_ABOUT THIS EXERCISE_
Reply with nothing but how many lines in the entries below include "card".

--------

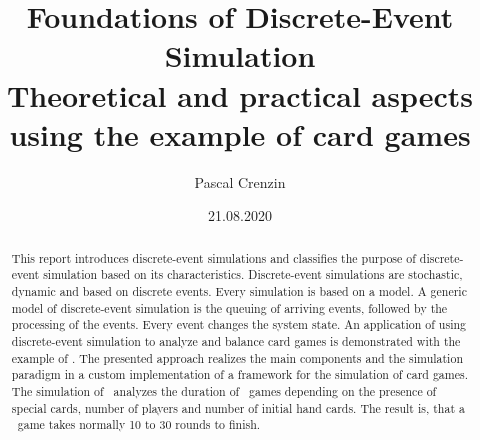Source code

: \documentclass[10]{article}
\title{Foundations of Discrete-Event Simulation \\ \footnotesize{Theoretical and practical aspects using the example of card games}}
\author{Pascal Crenzin}
\date{21.08.2020}
\begin{document}
	\maketitle
	\begin{abstract}
	This report introduces discrete-event simulations and classifies the purpose of discrete-event simulation based on its characteristics. Discrete-event simulations are stochastic, dynamic and based on discrete events. Every simulation is based on a model. A generic model of discrete-event simulation is the queuing of arriving events, followed by the processing of the events. Every event changes the system state. An application of using discrete-event simulation to analyze and balance card games is demonstrated with the example of \uno. The presented approach realizes the main components and the simulation paradigm in a custom implementation of a framework for the simulation of card games. The simulation of \uno\ analyzes the duration of \uno\ games depending on the presence of special cards, number of players and number of initial hand cards. The result is, that a \uno\ game takes normally 10 to 30 rounds to finish.
	\end{abstract}
	\newpage
	\tableofcontents
	\newpage
  
  
  	
	
	
	

\newpage
% 


\end{document}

--------

_EXERCISE RESULT_
2